So for a family that may have multiple computers, internet access can get a little expensive. I have two teens, and if they cannot "chat" with their friends at night, they get a little testy.


----------



## fillde (Jul 18, 2009)

*The Question.*

I will be staying July 4, 2010 at the Ridge in Tahoe. What is the definitive answer to, "What building should I request".  I don't mind stairs or walking. Kids are grown up. Thanks.


----------



## Phill12 (Jul 18, 2009)

fillde said:


> I will be staying July 4, 2010 at the Ridge in Tahoe. What is the definitive answer to, "What building should I request".  I don't mind stairs or walking. Kids are grown up. Thanks.



 We also will be there on July 4th week but this year we have our Tower unit!:whoopie: 

 The most two ask for are Naegle and Tower for many reasons but all the buildings are nice so it depends what your family likes. 

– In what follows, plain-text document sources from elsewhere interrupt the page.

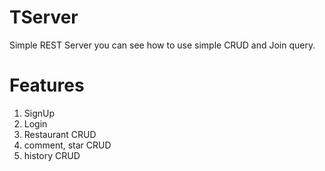 TServer
============
Simple REST Server
you can see how to use simple CRUD and Join query.


Features
============
1. SignUp
2. Login
3. Restaurant CRUD
4. comment, star CRUD
5. history CRUD
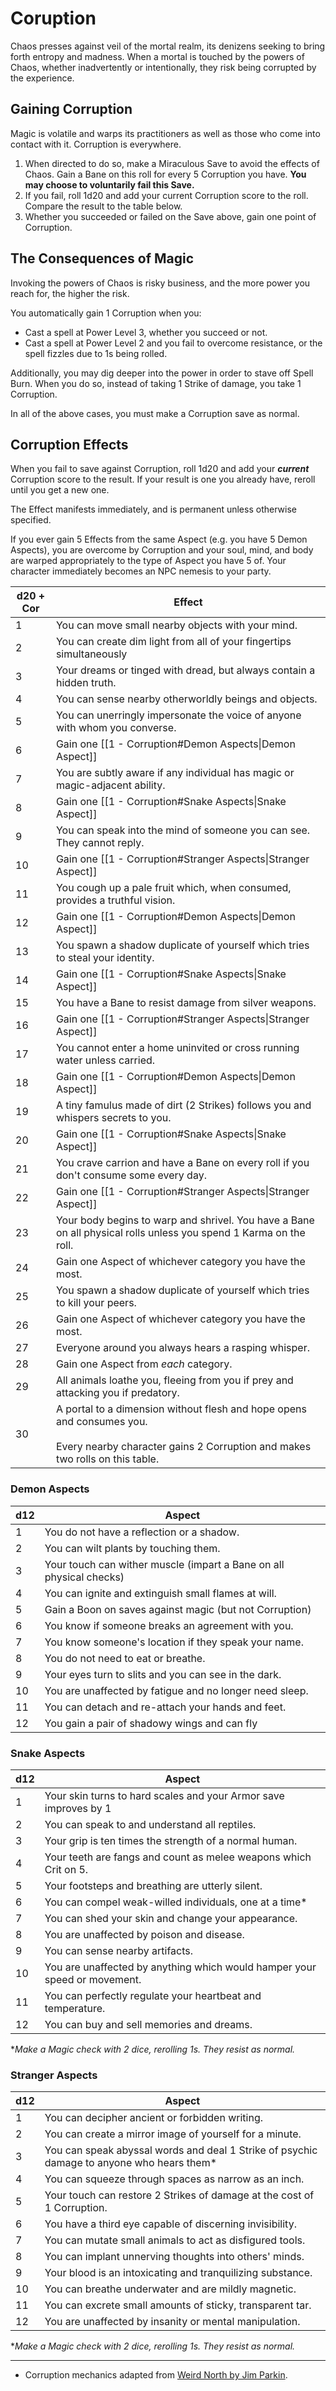 # Coruption

Chaos presses against veil of the mortal realm, its denizens seeking to bring forth entropy and madness. When a mortal is touched by the powers of Chaos, whether inadvertently or intentionally, they risk being corrupted by the experience.

## Gaining Corruption

Magic is volatile and warps its practitioners as well as those who come into contact with it. Corruption is everywhere.

1. When directed to do so, make a Miraculous Save to avoid the effects of Chaos. Gain a Bane on this roll for every 5 Corruption you have. **You may choose to voluntarily fail this Save.**
2. If you fail, roll 1d20 and add your current Corruption score to the roll. Compare the result to the table below.
3. Whether you succeeded or failed on the Save above, gain one point of Corruption.

## The Consequences of Magic

Invoking the powers of Chaos is risky business, and the more power you reach for, the higher the risk.

You automatically gain 1 Corruption when you:

- Cast a spell at Power Level 3, whether you succeed or not.
- Cast a spell at Power Level 2 and you fail to overcome resistance, or the spell fizzles due to 1s being rolled.

Additionally, you may dig deeper into the power in order to stave off Spell Burn. When you do so, instead of taking 1 Strike of damage, you take 1 Corruption.

In all of the above cases, you must make a Corruption save as normal.

## Corruption Effects

When you fail to save against Corruption, roll 1d20 and add your ***current*** Corruption score to the result. If your result is one you already have, reroll until you get a new one.

The Effect manifests immediately, and is permanent unless otherwise specified.

If you ever gain 5 Effects from the same Aspect (e.g. you have 5 Demon Aspects), you are overcome by Corruption and your soul, mind, and body are warped appropriately to the type of Aspect you have 5 of. Your character immediately becomes an NPC nemesis to your party.

| d20 + Cor | Effect                                                                                                                                                     |
| --------- | ---------------------------------------------------------------------------------------------------------------------------------------------------------- |
| 1         | You can move small nearby objects with your mind.                                                                                                          |
| 2         | You can create dim light from all of your fingertips simultaneously                                                                                        |
| 3         | Your dreams or tinged with dread, but always contain a hidden truth.                                                                                       |
| 4         | You can sense nearby otherworldly beings and objects.                                                                                                      |
| 5         | You can unerringly impersonate the voice of anyone with whom you converse.                                                                                 |
| 6         | Gain one [[1 - Corruption#Demon Aspects\|Demon Aspect]]                                                                                                    |
| 7         | You are subtly aware if any individual has magic or magic-adjacent ability.                                                                                |
| 8         | Gain one [[1 - Corruption#Snake Aspects\|Snake Aspect]]                                                                                                    |
| 9         | You can speak into the mind of someone you can see. They cannot reply.                                                                                     |
| 10        | Gain one [[1 - Corruption#Stranger Aspects\|Stranger Aspect]]                                                                                              |
| 11        | You cough up a pale fruit which, when consumed, provides a truthful vision.                                                                                |
| 12        | Gain one [[1 - Corruption#Demon Aspects\|Demon Aspect]]<br>                                                                                                |
| 13        | You spawn a shadow duplicate of yourself which tries to steal your identity.                                                                               |
| 14        | Gain one [[1 - Corruption#Snake Aspects\|Snake Aspect]]                                                                                                    |
| 15        | You have a Bane to resist damage from silver weapons.                                                                                                      |
| 16        | Gain one [[1 - Corruption#Stranger Aspects\|Stranger Aspect]]                                                                                              |
| 17        | You cannot enter a home uninvited or cross running water unless carried.                                                                                   |
| 18        | Gain one [[1 - Corruption#Demon Aspects\|Demon Aspect]]                                                                                                    |
| 19        | A tiny famulus made of dirt (2 Strikes) follows you and whispers secrets to you.                                                                           |
| 20        | Gain one [[1 - Corruption#Snake Aspects\|Snake Aspect]]                                                                                                    |
| 21        | You crave carrion and have a Bane on every roll if you don't consume some every day.                                                                       |
| 22        | Gain one [[1 - Corruption#Stranger Aspects\|Stranger Aspect]]                                                                                              |
| 23        | Your body begins to warp and shrivel. You have a Bane on all physical rolls unless you spend 1 Karma on the roll.                                          |
| 24        | Gain one Aspect of whichever category you have the most.                                                                                                   |
| 25        | You spawn a shadow duplicate of yourself which tries to kill your peers.                                                                                   |
| 26        | Gain one Aspect of whichever category you have the most.                                                                                                   |
| 27        | Everyone around you always hears a rasping whisper.                                                                                                        |
| 28        | Gain one Aspect from *each* category.                                                                                                                      |
| 29        | All animals loathe you, fleeing from you if prey and attacking you if predatory.                                                                           |
| 30        | A portal to a dimension without flesh and hope opens and consumes you.<br><br>Every nearby character gains 2 Corruption and makes two rolls on this table. |

### Demon Aspects

| d12 | Aspect                                                              |
| --- | ------------------------------------------------------------------- |
| 1   | You do not have a reflection or a shadow.                           |
| 2   | You can wilt plants by touching them.                               |
| 3   | Your touch can wither muscle (impart a Bane on all physical checks) |
| 4   | You can ignite and extinguish small flames at will.                 |
| 5   | Gain a Boon on saves against magic (but not Corruption)             |
| 6   | You know if someone breaks an agreement with you.                   |
| 7   | You know someone's location if they speak your name.                |
| 8   | You do not need to eat or breathe.                                  |
| 9   | Your eyes turn to slits and you can see in the dark.                |
| 10  | You are unaffected by fatigue and no longer need sleep.             |
| 11  | You can detach and re-attach your hands and feet.                   |
| 12  | You gain a pair of shadowy wings and can fly                        |

### Snake Aspects

| d12 | Aspect                                                                    |
| --- | ------------------------------------------------------------------------- |
| 1   | Your skin turns to hard scales and your Armor save improves by 1          |
| 2   | You can speak to and understand all reptiles.                             |
| 3   | Your grip is ten times the strength of a normal human.                    |
| 4   | Your teeth are fangs and count as melee weapons which Crit on 5.          |
| 5   | Your footsteps and breathing are utterly silent.                          |
| 6   | You can compel weak-willed individuals, one at a time*                    |
| 7   | You can shed your skin and change your appearance.                        |
| 8   | You are unaffected by poison and disease.                                 |
| 9   | You can sense nearby artifacts.                                           |
| 10  | You are unaffected by anything which would hamper your speed or movement. |
| 11  | You can perfectly regulate your heartbeat and temperature.                |
| 12  | You can buy and sell memories and dreams.                                 |

\**Make a Magic check with 2 dice, rerolling 1s. They resist as normal.*
### Stranger Aspects

| d12    | Aspect                                                                                    |
| ------ | ----------------------------------------------------------------------------------------- |
| 1      | You can decipher ancient or forbidden writing.                                            |
| 2      | You can create a mirror image of yourself for a minute.                                   |
| 3      | You can speak abyssal words and deal 1 Strike of psychic damage to anyone who hears them* |
| 4      | You can squeeze through spaces as narrow as an inch.                                      |
| 5      | Your touch can restore 2 Strikes of damage at the cost of 1 Corruption.                   |
| 6      | You have a third eye capable of discerning invisibility.                                  |
| 7      | You can mutate small animals to act as disfigured tools.                                  |
| 8      | You can implant unnerving thoughts into others' minds.                                    |
| 9      | Your blood is an intoxicating and tranquilizing substance.                                |
| 10     | You can breathe underwater and are mildly magnetic.                                       |
| 11     | You can excrete small amounts of sticky, transparent tar.                                 |
| 12<br> | You are unaffected by insanity or mental manipulation.                                    |

\**Make a Magic check with 2 dice, rerolling 1s. They resist as normal.*

---
- Corruption mechanics adapted from [Weird North by Jim Parkin](https://www.drivethrurpg.com/en/product/324238/Weird-North).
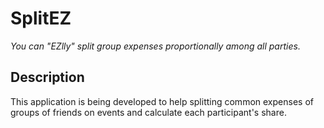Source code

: # SplitEZ

_You can "EZlly" split group expenses proportionally among all parties._

## Description

This application is being developed to help splitting common expenses of groups of friends on events and calculate each participant's share.
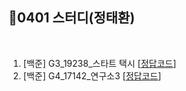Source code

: ## 📘0401 스터디(정태환)
</br>

1. [백준] G3_19238_스타트 택시 [[정답코드](Main_bj_G3_19238_스타트택시2.java)]
2. [백준] G4_17142_연구소3 [[정답코드](Main_bj_G4_17142_연구소3.java)]
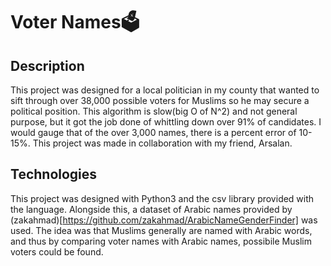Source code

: ﻿# Voter Names🗳️

## Description

This project was designed for a local politician in my county that wanted to sift through over 38,000 possible voters for Muslims so he may secure a political position. This algorithm is slow(big O of N^2) and not general purpose, but it got the job done of whittling down over 91% of candidates. I would gauge that of the over 3,000 names, there is a percent error of 10-15%. This project was made in collaboration with my friend, Arsalan.

## Technologies

This project was designed with Python3 and the csv library provided with the language. Alongside this, a dataset of Arabic names provided by (zakahmad)[https://github.com/zakahmad/ArabicNameGenderFinder] was used. The idea was that Muslims generally are named with Arabic words, and thus by comparing voter names with Arabic names, possibile Muslim voters could be found.

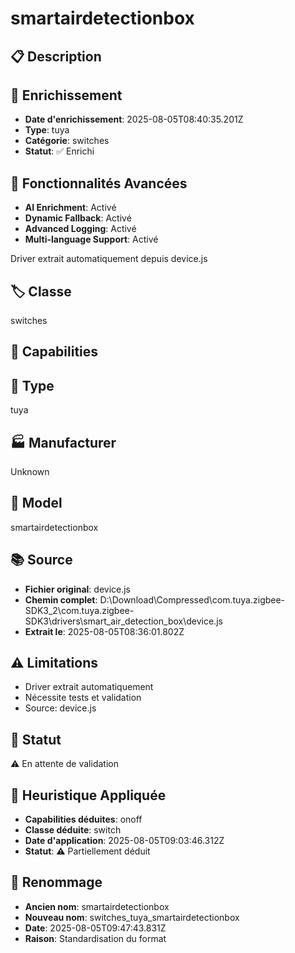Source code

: # smartairdetectionbox

## 📋 Description

## 🔧 Enrichissement
- **Date d'enrichissement**: 2025-08-05T08:40:35.201Z
- **Type**: tuya
- **Catégorie**: switches
- **Statut**: ✅ Enrichi

## 🚀 Fonctionnalités Avancées
- **AI Enrichment**: Activé
- **Dynamic Fallback**: Activé
- **Advanced Logging**: Activé
- **Multi-language Support**: Activé

Driver extrait automatiquement depuis device.js

## 🏷️ Classe
switches

## 🔧 Capabilities


## 📡 Type
tuya

## 🏭 Manufacturer
Unknown

## 📱 Model
smartairdetectionbox

## 📚 Source
- **Fichier original**: device.js
- **Chemin complet**: D:\Download\Compressed\com.tuya.zigbee-SDK3_2\com.tuya.zigbee-SDK3\drivers\smart_air_detection_box\device.js
- **Extrait le**: 2025-08-05T08:36:01.802Z

## ⚠️ Limitations
- Driver extrait automatiquement
- Nécessite tests et validation
- Source: device.js

## 🚀 Statut
⚠️ En attente de validation

## 🧠 Heuristique Appliquée
- **Capabilities déduites**: onoff
- **Classe déduite**: switch
- **Date d'application**: 2025-08-05T09:03:46.312Z
- **Statut**: ⚠️ Partiellement déduit

## 🔄 Renommage
- **Ancien nom**: smartairdetectionbox
- **Nouveau nom**: switches_tuya_smartairdetectionbox
- **Date**: 2025-08-05T09:47:43.831Z
- **Raison**: Standardisation du format
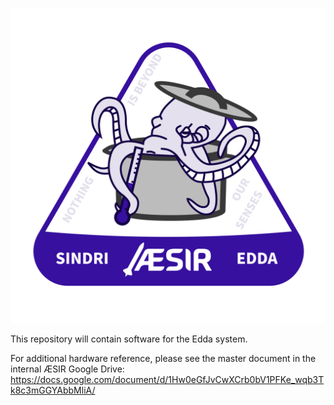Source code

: ![Edda patch](edda.png)

This repository will contain software for the Edda system.

For additional hardware reference, please see the master document in the internal ÆSIR Google Drive: https://docs.google.com/document/d/1Hw0eGfJvCwXCrb0bV1PFKe_wqb3Tk8c3mGGYAbbMliA/
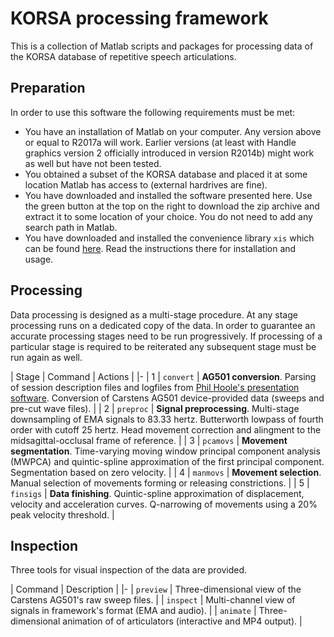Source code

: # KORSA processing framework

This is a collection of Matlab scripts and packages for processing data of the KORSA database of repetitive speech articulations.

## Preparation

In order to use this software the following requirements must be met:

- You have an installation of Matlab on your computer. Any version above or equal to R2017a will work. Earlier versions (at least with Handle graphics version 2 officially introduced in version R2014b) might work as well but have not been tested.
- You obtained a subset of the KORSA database and placed it at some location Matlab has access to (external hardrives are fine).
- You have downloaded and installed the software presented here. Use the green button at the top on the right to download the zip archive and extract it to some location of your choice. You do not need to add any search path in Matlab.
- You have downloaded and installed the convenience library `xis` which can be found [here](TODO). Read the instructions there for installation and usage.

## Processing

Data processing is designed as a multi-stage procedure. At any stage processing runs on a dedicated copy of the data. In order to guarantee an accurate processing stages need to be run progressively. If processing of a particular stage is required to be reiterated any subsequent stage must be run again as well.

| Stage | Command | Actions |
|-
| 1 | `convert` | **AG501 conversion**. Parsing of session description files and logfiles from [Phil Hoole's presentation software](http://www.phonetik.uni-muenchen.de/~hoole/articmanual/index.html). Conversion of Carstens AG501 device-provided data (sweeps and pre-cut wave files). |
| 2 | `preproc` | **Signal preprocessing**. Multi-stage downsampling of EMA signals to 83.33 hertz. Butterworth lowpass of fourth order with cutoff 25 hertz. Head movement correction and alingment to the midsagittal-occlusal frame of reference.                                       |
| 3 | `pcamovs` | **Movement segmentation**. Time-varying moving window principal component analysis (MWPCA) and quintic-spline approximation of the first principal component. Segmentation based on zero velocity.                                                                       |
| 4 | `manmovs` | **Movement selection**. Manual selection of movements forming or releasing constrictions.                                                                                                                                                                                |
| 5 | `finsigs` | **Data finishing**. Quintic-spline approximation of displacement, velocity and acceleration curves. Q-narrowing of movements using a 20% peak velocity threshold.                                                                                                        |

## Inspection

Three tools for visual inspection of the data are provided.

| Command | Description |
|-
| `preview` | Three-dimensional view of the Carstens AG501's raw sweep files.              |
| `inspect` | Multi-channel view of signals in framework's format (EMA and audio).         |
| `animate` | Three-dimensional animation of of articulators (interactive and MP4 output). |

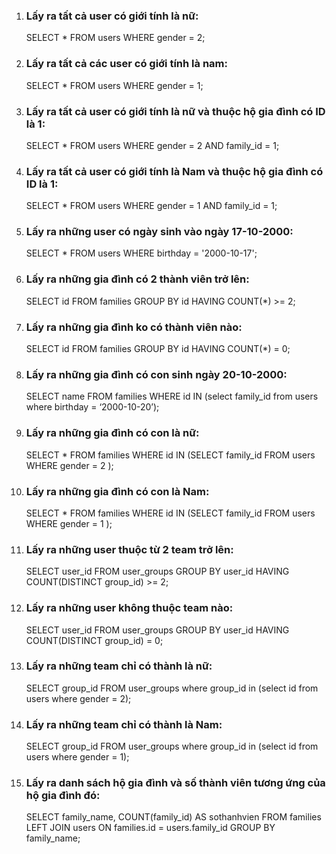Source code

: 1. ### Lấy ra tất cả user có giới tính là nữ:

    SELECT * FROM users WHERE gender = 2;

2. ### Lấy ra tất cả các user có giới tính là nam:

    SELECT * FROM users WHERE gender = 1;

3. ### Lấy ra tất cả user có giới tính là nữ và thuộc hộ gia đình có ID là 1:

    SELECT * FROM users WHERE gender = 2 AND family_id = 1;

4. ### Lấy ra tất cả user có giới tính là Nam và thuộc hộ gia đình có ID là 1:

    SELECT * FROM users WHERE gender = 1 AND family_id = 1;

5. ### Lấy ra những user có ngày sinh vào ngày 17-10-2000:

    SELECT * FROM users WHERE birthday = '2000-10-17';

6. ### Lấy ra những gia đình có 2 thành viên trở lên:

    SELECT id FROM families GROUP BY id HAVING COUNT(*) >= 2;

7. ### Lấy ra những gia đình ko có thành viên nào:

    SELECT id FROM families GROUP BY id HAVING COUNT(*) = 0;

8. ### Lấy ra những gia đình có con sinh ngày 20-10-2000:

    SELECT name FROM families WHERE id IN (select family_id from users where birthday = ‘2000-10-20’);

9. ### Lấy ra những gia đình có con là nữ:

    SELECT * FROM families WHERE id IN (SELECT family_id FROM users WHERE gender = 2 );

10. ### Lấy ra những gia đình có con là Nam:

    SELECT * FROM families WHERE id IN (SELECT family_id FROM users WHERE gender = 1 );

11. ### Lấy ra những user thuộc từ 2 team trở lên:

    SELECT user_id FROM user_groups GROUP BY user_id HAVING COUNT(DISTINCT group_id) >= 2;

12. ### Lấy ra những user không thuộc team nào:

    SELECT user_id FROM user_groups GROUP BY user_id HAVING COUNT(DISTINCT group_id) = 0;

13. ### Lấy ra những team chỉ có thành là nữ:

    SELECT group_id FROM user_groups where group_id in (select id from users where gender = 2);

14. ### Lấy ra những team chỉ có thành là Nam:

    SELECT group_id FROM user_groups where group_id in (select id from users where gender = 1);

15. ### Lấy ra danh sách hộ gia đình và số thành viên tương ứng của hộ gia đình đó:

    SELECT family_name, COUNT(family_id) AS sothanhvien FROM families LEFT JOIN users ON families.id = users.family_id GROUP BY family_name;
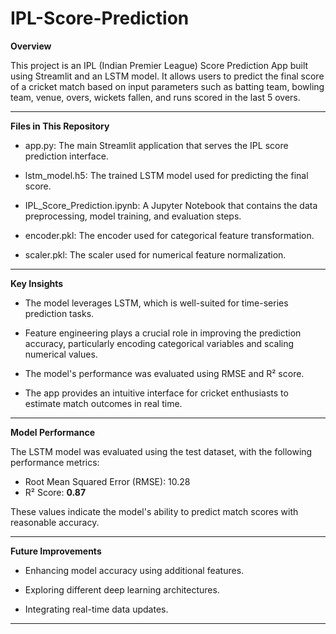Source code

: # IPL-Score-Prediction

**Overview**

This project is an IPL (Indian Premier League) Score Prediction App built using Streamlit and an LSTM model. It allows users to predict the final score of a cricket match based on input parameters such as batting team, bowling team, venue, overs, wickets fallen, and runs scored in the last 5 overs.


---
**Files in This Repository**

- app.py: The main Streamlit application that serves the IPL score prediction interface.

- lstm_model.h5: The trained LSTM model used for predicting the final score.

- IPL_Score_Prediction.ipynb: A Jupyter Notebook that contains the data preprocessing, model training, and evaluation steps.

- encoder.pkl: The encoder used for categorical feature transformation.

- scaler.pkl: The scaler used for numerical feature normalization.


---
**Key Insights**

- The model leverages LSTM, which is well-suited for time-series prediction tasks.

- Feature engineering plays a crucial role in improving the prediction accuracy, particularly encoding categorical variables and scaling numerical values.

- The model's performance was evaluated using RMSE and R² score.

- The app provides an intuitive interface for cricket enthusiasts to estimate match outcomes in real time.


---
**Model Performance**

The LSTM model was evaluated using the test dataset, with the following performance metrics:

- Root Mean Squared Error (RMSE): 10.28
- R² Score: **0.87**

These values indicate the model's ability to predict match scores with reasonable accuracy.

---
**Future Improvements**

- Enhancing model accuracy using additional features.

- Exploring different deep learning architectures.

- Integrating real-time data updates.

---
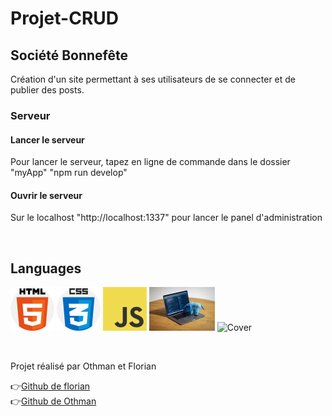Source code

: # Projet-CRUD

## Société Bonnefête

Création d'un site permettant à ses utilisateurs de se connecter et de publier des posts.

### Serveur

#### Lancer le serveur

Pour lancer le serveur, tapez en ligne de commande dans le dossier "myApp" "npm run develop"

#### Ouvrir le serveur

Sur le localhost "http://localhost:1337" pour lancer le panel d'administration

<br>

## Languages

![Cover](https://github.com/florianpoteau/Projet-CRUD/blob/main/image/html5.png)
![Cover](https://github.com/florianpoteau/Projet-CRUD/blob/main/image/CSS3.png)
![Cover](https://github.com/florianpoteau/Projet-CRUD/blob/main/image/javascript.png)
![Cover](https://github.com/florianpoteau/Projet-CRUD/blob/main/image/php.jpg)
![Cover]()

<br>

Projet réalisé par Othman et Florian

:point_right:<a href= "https://github.com/florianpoteau">Github de florian</a>
<br>
:point_right:<a href="https://github.com/Othman59">Github de Othman</a>
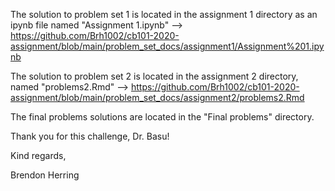 The solution to problem set 1 is located in the assignment 1 directory as an ipynb file named "Assignment 1.ipynb" --> https://github.com/Brh1002/cb101-2020-assignment/blob/main/problem_set_docs/assignment1/Assignment%201.ipynb

The solution to problem set 2 is located in the assignment 2 directory, named "problems2.Rmd" --> https://github.com/Brh1002/cb101-2020-assignment/blob/main/problem_set_docs/assignment2/problems2.Rmd

The final problems solutions are located in the "Final problems" directory. 

Thank you for this challenge, Dr. Basu! 

Kind regards,

Brendon Herring
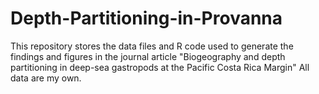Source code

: # Depth-Partitioning-in-Provanna
This repository stores the data files and R code used to generate the findings and figures in the journal article "Biogeography and depth partitioning in deep-sea gastropods at the Pacific Costa Rica Margin" All data are my own.

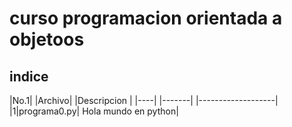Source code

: # curso programacion orientada a objetoos

## indice

|No.1| |Archivo| |Descripcion        |
|----| |-------| |-------------------|
|1|programa0.py| Hola mundo en python|
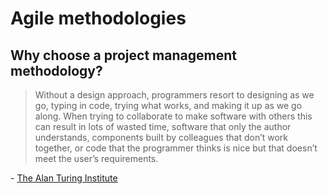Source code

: # Agile methodologies

## Why choose a project management  methodology?

> Without a design approach, programmers resort to designing as we go, typing in
> code, trying what works, and making it up as we go along. When trying to
> collaborate to make software with others this can result in lots of wasted
> time, software that only the author understands, components built by
> colleagues that don’t work together, or code that the programmer thinks is
> nice but that doesn’t meet the user’s requirements.

\- [The Alan Turing Institute](https://alan-turing-institute.github.io/rse-course/html/module06_software_projects/06_06_software_development.html#why-waterfall)

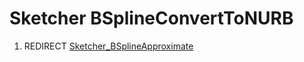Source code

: # Sketcher BSplineConvertToNURB
1.  REDIRECT [Sketcher\_BSplineApproximate](Sketcher_BSplineApproximate.md)
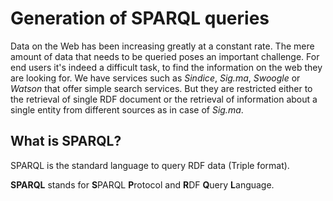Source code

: # Generation of SPARQL queries

Data on the Web has been increasing greatly at a constant rate. The mere amount of data that needs to be queried poses an important challenge. For end users it's indeed a difficult task, to find the information on the web they are looking for. We have services such as _Sindice_, _Sig.ma_, _Swoogle_ or _Watson_ that offer simple search services. But they are restricted either to the retrieval of single RDF document or the retrieval of information about a single entity from different sources as in case of _Sig.ma_. 

## What is SPARQL?
SPARQL is the standard language to query RDF data (Triple format).

**SPARQL** stands for **S**PARQL **P**rotocol and **R**DF **Q**uery **L**anguage.

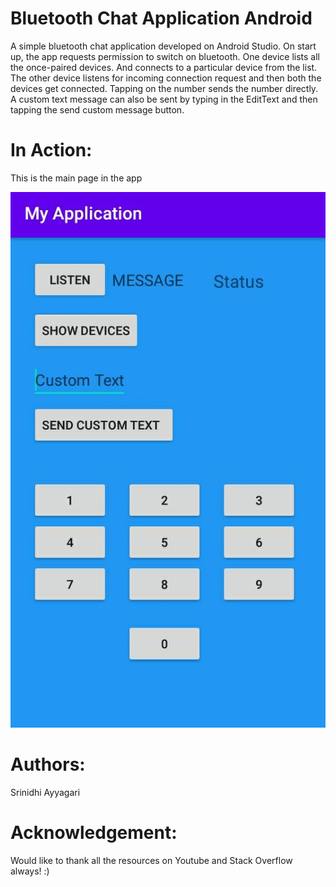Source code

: # Bluetooth Chat Application Android
A simple bluetooth chat application developed on Android Studio. 
On start up, the app requests permission to switch on bluetooth.
One device lists all the once-paired devices. And connects to a particular device from the list. 
The other device listens for incoming connection request and then both the devices get connected.
Tapping on the number sends the number directly. A custom text message can also be sent by typing in the EditText and then tapping the send custom message button.

 # In Action:
This is the main page in the app

![Device1](d1r.jpeg)

# Authors:
Srinidhi Ayyagari

# Acknowledgement:
Would like to thank all the resources on Youtube and Stack Overflow always! :)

 The Naegles have the large patio's with gas bar-b-ques for those steaks. Also unless things change the renovations of the Kitchens and bathrooms should be well underway by next July 4th if not done in the Naegles. I asked the maintenance dept staff that I see every year and was told it is still set to start soon after summer season ends!

 The only warning I would give to anyone staying at the Ridge is unless you have no problem with stairs do not except floor one in Naegle building 12. I would think building 10 and 11 would be same but not sure. The units are the same but no elevator to floor one. 


 PHIL


----------



## fillde (Jul 18, 2009)

*So*

Naegle or tower is the way to go. Thanks Phil. By the way , I've been told my elevator doesn't go to the top floor.


----------



## Phill12 (Jul 19, 2009)

fillde said:


> Naegle or tower is the way to go. Thanks Phil. By the way , I've been told my elevator doesn't go to the top floor.



 Sounds like you have been talking to my wife too!:rofl: :rofl: :rofl: 

 PHIL


----------



## jlp879 (Jul 27, 2009)

ecwinch said:


> I have already decided that I am in the worst unit in the Plaza building (right next to the Tennis Courts), so it is natural that I cannot find the portable AC unit. Unless this is tongue in cheek are you are referring to the fan. But the weather has been great so no need.



Well, we had a large appliance that looked like a portable air conditioner.  We never actually turned it on, but I guess it could have been a fan.

For internet fixes, we sent our kids to the registration area where there are two free terminals for people to use.


----------



## korndoc (Jul 31, 2009)

The Tower unit is right across from the main clubhouse.  Very handy after a massage or a workout at the gym.  Also, except for Naegle, all the other buildings are down the hill from the clubhouse, so the walk could be a nuisance.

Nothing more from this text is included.